HOW TO COMPLETE THIS TASK: Look for "chords" in the records and copy every line that has it.

Entries taken from a collection:
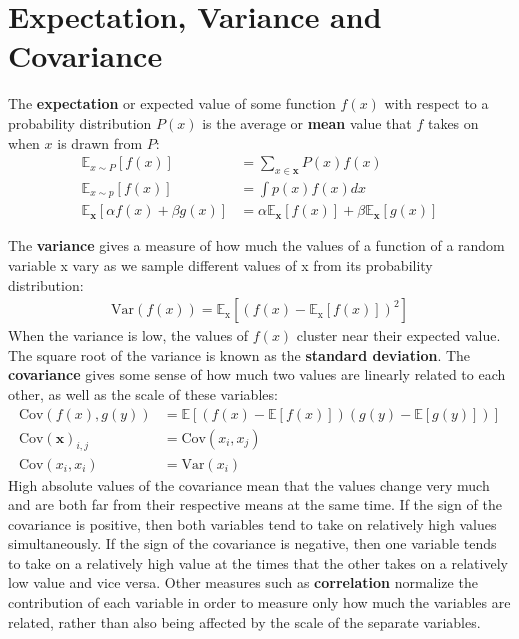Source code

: \documentclass[12pt]{report}
\begin{document}
    \section{Expectation, Variance and Covariance}
        The \textbf{expectation} or expected value of some function $f(x)$ with respect to a probability distribution $P(x)$ is the average or \textbf{mean} value that $f$ takes on when $x$ is drawn from $P$:
        \begin{align}
             \mathbb{E}_{x \sim P}\left[f(x)\right] &= \sum_{x \in \mathbf{x}}{P(x)f(x)} \\[7pt]
             \mathbb{E}_{x \sim p}\left[f(x)\right] &= \int{p(x)f(x)dx} \\[7pt]
             \mathbb{E}_{\mathbf{x}}\left[\alpha f(x) + \beta g(x)\right] &= \alpha\mathbb{E}_{\mathbf{x}}\left[f(x)\right] + \beta\mathbb{E}_{\mathbf{x}}\left[g(x)\right]
        \end{align}
        
        The \textbf{variance} gives a measure of how much the values of a function of a random variable x vary as we sample different values of x from its probability distribution:
        \begin{align}
            \text{Var}(f(x)) = \mathbb{E}_{\text{x}}\left[\left(f(x) - \mathbb{E}_{\text{x}}\left[f(x)\right]\right)^2\right]
        \end{align}
        When the variance is low, the values of $f(x)$ cluster near their expected value. The square root of the variance is known as the \textbf{standard deviation}.
        The \textbf{covariance} gives some sense of how much two values are linearly related to each other, as well as the scale of these variables:
        \begin{align}
            \text{Cov}(f(x), g(y)) &= \mathbb{E}\left[(f(x) - \mathbb{E}[f(x)])(g(y) - \mathbb{E}[g(y)])\right] \\
            \text{Cov}(\boldsymbol{x})_{i,j} &= \text{Cov}(x_i, x_j) \\
            \text{Cov}(x_i, x_i) &= \text{Var}(x_i)
        \end{align}
        High absolute values of the covariance mean that the values change very much and are both far from their respective means at the same time. If the sign of the covariance is positive, then both variables tend to take on relatively high values simultaneously. If the sign of the covariance is negative, then one variable tends to take on a relatively high value at the times that the other takes on a relatively low value and vice versa. Other measures such as \textbf{correlation} normalize the contribution of each variable in order to measure only how much the variables are related, rather than also being affected by the scale of the separate variables.
        
\end{document}
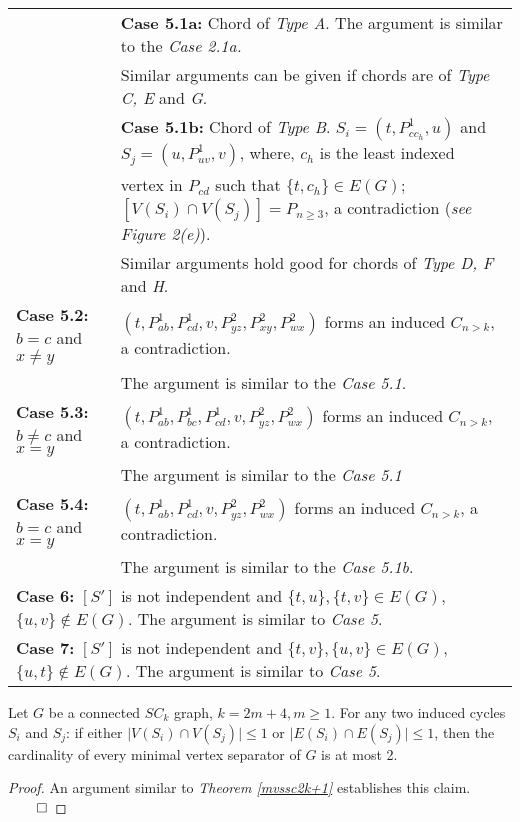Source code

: \documentclass[runningheads]{llncs}
\begin{document}
\begin{table}[H]
\begin{tabular}{|l|l|}
& \textbf{Case 5.1a:} Chord of \emph{Type A}.  The argument is similar to the \emph{Case 2.1a.} \\ & Similar arguments can be given if chords are of \emph{Type C, E} and \emph{G}. \\ \cline{2-2}
& \textbf{Case 5.1b:} Chord of \emph{Type B}. $S_i=(t,P_{cc_h}^{1},u)$ and $S_j=(u,P_{uv}^{1},v)$, where, $c_h$ is the least indexed \\ 
 &vertex in $P_{cd}$ such that $\{t,c_h\} \in E(G)$; $[V(S_i)\cap V(S_j)] = P_{n \geq 3}$, a contradiction (\emph{see Figure 2(e)}). \\ 
 & Similar arguments hold good for chords of \emph{Type D, F} and \emph{H}. \\ \hline  
\textbf{Case 5.2:} $b=c$ and $x \neq y$ &  $(t, P_{ab}^{1}, P_{cd}^{1}, v, P_{yz}^{2}, P_{xy}^{2}, P_{wx}^{2})$ forms an induced $C_{n >k}$, a contradiction. \\
& The argument is similar to the \emph{Case 5.1}.\\
 \hline
\textbf{Case 5.3:} $b \neq c$ and $x = y$ &  $(t, P_{ab}^{1}, P_{bc}^{1}, P_{cd}^{1}, v, P_{yz}^{2}, P_{wx}^{2})$ forms an induced $C_{n >k}$, a contradiction. \\
& The argument is similar to the \emph{Case 5.1}\\
 \hline
\textbf{Case 5.4:} $b = c$ and $x = y$ &  $(t, P_{ab}^{1}, P_{cd}^{1}, v, P_{yz}^{2}, P_{wx}^{2})$  forms an induced $C_{n >k}$, a contradiction. \\ 
& The argument is similar to the \emph{Case 5.1b}.\\
 \hline
\multicolumn{2}{|l|}{\textbf{Case 6:} $[S']$ is not independent and $\{t,u\},\{t,v\} \in E(G)$, $\{u,v\} \notin E(G)$. The argument is similar to \emph{Case 5}. }\\ \hline
\multicolumn{2}{|l|}{\textbf{Case 7:} $[S']$ is not independent and $\{t,v\},\{u,v\} \in E(G)$, $\{u,t\} \notin E(G)$. The argument is similar to \emph{Case 5}. }\\ \hline
\end{tabular}
\end{table}



\begin{lemma}
\label{mvssck}
Let $G$ be a connected $SC_k$ graph, $k=2m+4, m \geq 1$. For any two induced cycles $S_i$ and $S_j$: if either $\vert V(S_i) \cap V(S_j) \vert \leq 1$ or $\vert E(S_i) \cap E(S_j) \vert \leq 1$, then the cardinality of every minimal vertex separator of $G$ is at most 2.
\end{lemma}
\begin{proof}
An argument similar to \emph{Theorem \ref{mvssc2k+1}} establishes this claim. $\hfill \qed$
\end{proof}
\end{document}
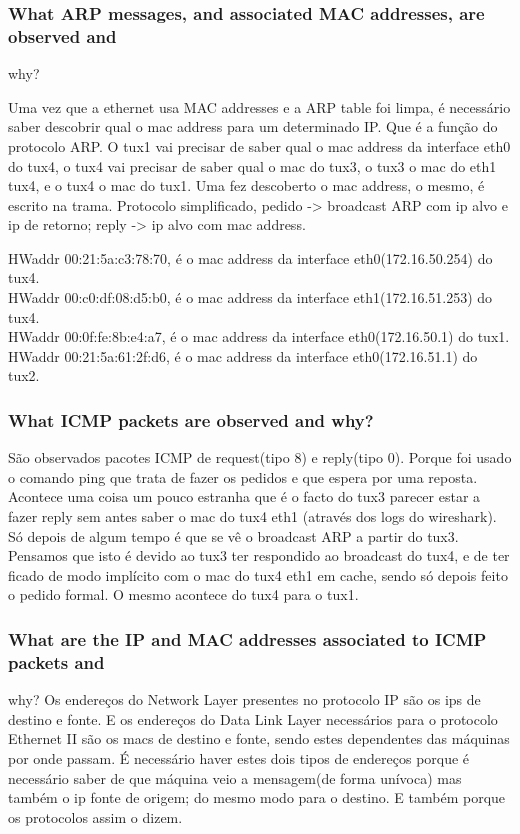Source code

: \documentclass[a4paper]{article}
\begin{document}
\subsubsection{What ARP messages, and associated MAC addresses, are observed and}
why?

Uma vez que a ethernet usa MAC addresses e a ARP table foi limpa, é necessário saber descobrir qual o mac address para um determinado IP. Que é a função do protocolo ARP. O tux1 vai precisar de saber qual o mac address da interface eth0 do tux4, o tux4 vai precisar de saber qual o mac do tux3, o tux3 o mac do eth1 tux4, e o tux4 o mac do tux1. Uma fez descoberto o mac address, o mesmo, é escrito na trama. Protocolo simplificado, pedido -> broadcast ARP com ip alvo e ip de retorno; reply -> ip alvo com mac address.\\\newline

\noindent HWaddr 00:21:5a:c3:78:70, é o mac address da interface eth0(172.16.50.254) do tux4.\\
HWaddr 00:c0:df:08:d5:b0, é o mac address da interface eth1(172.16.51.253) do tux4.\\
HWaddr 00:0f:fe:8b:e4:a7, é o mac address da interface eth0(172.16.50.1) do tux1.\\
HWaddr 00:21:5a:61:2f:d6, é o mac address da interface eth0(172.16.51.1) do tux2.

\subsubsection{What ICMP packets are observed and why?}
São observados pacotes ICMP de request(tipo 8) e reply(tipo 0). Porque foi usado o comando ping que trata de fazer os pedidos e que espera por uma reposta. Acontece uma coisa um pouco estranha que é o facto do tux3 parecer estar a fazer reply sem antes saber o mac do tux4 eth1 (através dos logs do wireshark). Só depois de algum tempo é que se vê o broadcast ARP a partir do tux3. Pensamos que isto é devido ao tux3 ter respondido ao broadcast do tux4, e de ter ficado de modo implícito com o mac do tux4 eth1 em cache, sendo só depois feito o pedido formal. O mesmo acontece do tux4 para o tux1.

\subsubsection{What are the IP and MAC addresses associated to ICMP packets and}
why?
Os endereços do Network Layer presentes no protocolo IP são os ips de destino e fonte. E os endereços do Data Link Layer necessários para o protocolo Ethernet II são os macs de destino e fonte, sendo estes dependentes das máquinas por onde passam. É necessário haver estes dois tipos de endereços porque é necessário saber de que máquina veio a mensagem(de forma unívoca) mas também o ip fonte de origem; do mesmo modo para o destino. E também porque os protocolos assim o dizem.
\end{document}
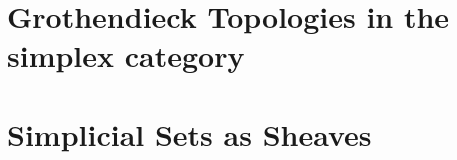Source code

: \section{Grothendieck Topologies in the simplex category}
\label{sec:3}

\section{Simplicial Sets as Sheaves}
\label{sec:4}











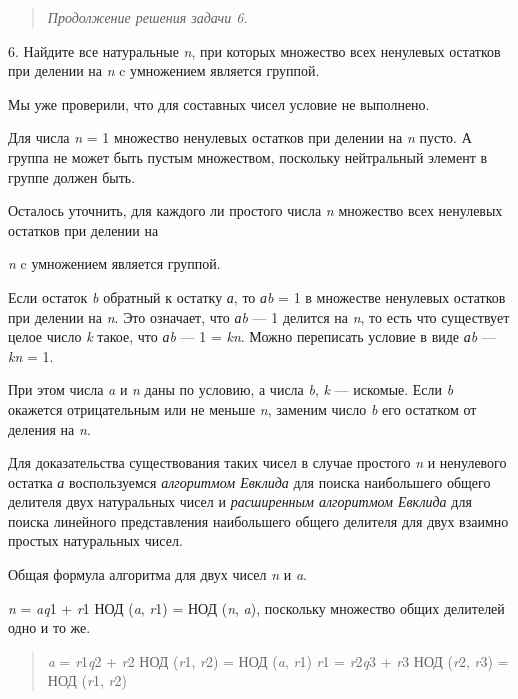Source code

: \documentclass[12pt]{article}
\begin{document}
    \begin{quote}
        \emph{Продолжение решения задачи 6.}
    \end{quote}

    6. Найдите все натуральные \emph{n}, при которых множество всех
    ненулевых остатков при делении на \emph{n} c умножением является
    группой.

    Мы уже проверили, что для составных чисел условие не выполнено.

    Для числа \emph{n} = 1 множество ненулевых остатков при делении на
    \emph{n} пусто. А группа не может быть пустым множеством, поскольку
    нейтральный элемент в группе должен быть.

    Осталось уточнить, для каждого ли простого числа \emph{n} множество всех
    ненулевых остатков при делении на

    \emph{n} c умножением является группой.

    Если остаток \emph{b} обратный к остатку \emph{а}, то \emph{аb} = 1 в
    множестве ненулевых остатков при делении на \emph{n}. Это означает, что
    \emph{аb} --- 1 делится на \emph{n}, то есть что существует целое число
    \emph{k} такое, что \emph{аb} --- 1 = \emph{kn}. Можно переписать условие
    в виде \emph{аb} --- \emph{kn} = 1.

    При этом числа \emph{a} и \emph{n} даны по условию, а числа \emph{b},
    \emph{k} --- искомые. Если \emph{b} окажется отрицательным или не меньше
    \emph{n}, заменим число \emph{b} его остатком от деления на \emph{n}.

    Для доказательства существования таких чисел в случае простого \emph{n}
    и ненулевого остатка \emph{а} воспользуемся \emph{алгоритмом Евклида}
    для поиска наибольшего общего делителя двух натуральных чисел и
    \emph{расширенным алгоритмом Евклида} для поиска линейного представления
    наибольшего общего делителя для двух взаимно простых натуральных чисел.

    Общая формула алгоритма для двух чисел \emph{n} и \emph{a}.

    \emph{n} = \emph{aq}1 + \emph{r}1 НОД (\emph{a}, \emph{r}1) = НОД
    (\emph{n}, \emph{a}), поскольку множество общих делителей одно и то же.

    \begin{quote}
        \emph{a} = \emph{r}1\emph{q}2 + \emph{r}2 НОД (\emph{r}1, \emph{r}2) =
        НОД (\emph{a}, \emph{r}1) \emph{r}1 = \emph{r}2\emph{q}3 + \emph{r}3 НОД
        (\emph{r}2, \emph{r}3) = НОД (\emph{r}1, \emph{r}2)
    \end{quote}
\end{document}
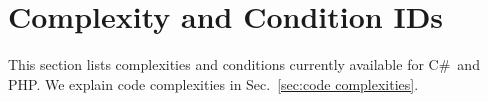 \documentclass[12pt]{article}
\newcommand{\CSharp}{C{\fontseries{b}\selectfont\#}}
\begin{document}



\newpage

%
%

\clearpage

\appendix

\section{Complexity and Condition IDs}
\label{sec: complexity and condition IDs}

This section lists complexities and conditions currently
available for \CSharp\ and PHP.
We explain code complexities in Sec.~\ref{sec:code complexities}.

\end{document}
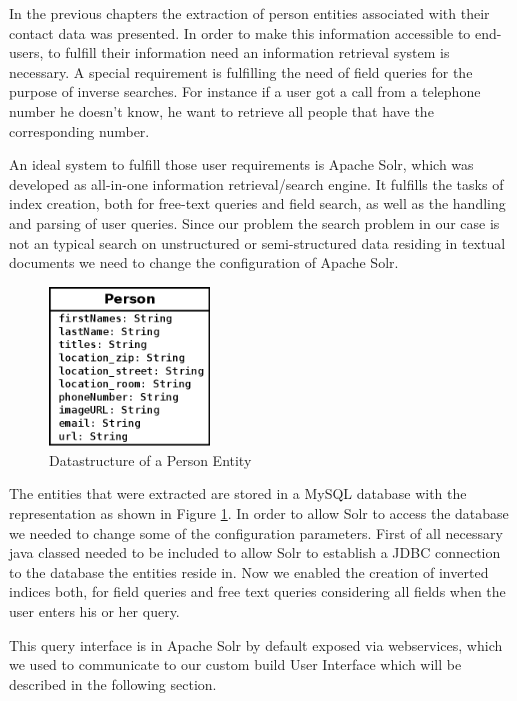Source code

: \documentclass[11pt,titlepage,oneside,openany]{article}
\begin{document}
In the previous chapters the extraction of person entities associated with their contact data was presented. In order to make this information accessible to end-users, to fulfill their information need an information retrieval system is necessary. A special requirement is fulfilling the need of field queries for the purpose of inverse searches. For instance if a user got a call from a telephone number he doesn't know, he want to retrieve all people that have the corresponding number.

An ideal system to fulfill those user requirements is Apache Solr, which was developed as all-in-one information retrieval/search engine. It fulfills the tasks of index creation, both for free-text queries and field search, as well as the handling and parsing of user queries.  Since our problem the search problem in our case is not an typical search on unstructured or semi-structured data residing in textual documents we need to change the configuration of Apache Solr.

\begin{figure}
  \begin{center}
   \includegraphics[width=0.38\textwidth]{figures/Person.png}
  \end{center}
  \caption{Datastructure of a Person Entity}
    \label{fig:person}
\end{figure}

The entities that were extracted are stored in a MySQL database with the representation as shown in Figure \ref{fig:person}.  In order to allow Solr to access the database we needed to change some of the configuration parameters. First of all necessary java classed needed to be included to allow Solr to establish a JDBC connection to the database the entities reside in. Now we enabled the creation of inverted indices both, for field queries and free text queries considering all fields when the user enters his or her query. 

This query interface is in Apache Solr by default exposed via webservices, which we used to communicate to our custom build User Interface which will be described in the following section.
\end{document}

OUTPUT OF THE EXERCISE:
& \textbf{Case 5.1a:} Chord of \emph{Type A}.  The argument is similar to the \emph{Case 2.1a.} \\ & Similar arguments can be given if chords are of \emph{Type C, E} and \emph{G}. \\ \cline{2-2}
 & Similar arguments hold good for chords of \emph{Type D, F} and \emph{H}. \\ \hline  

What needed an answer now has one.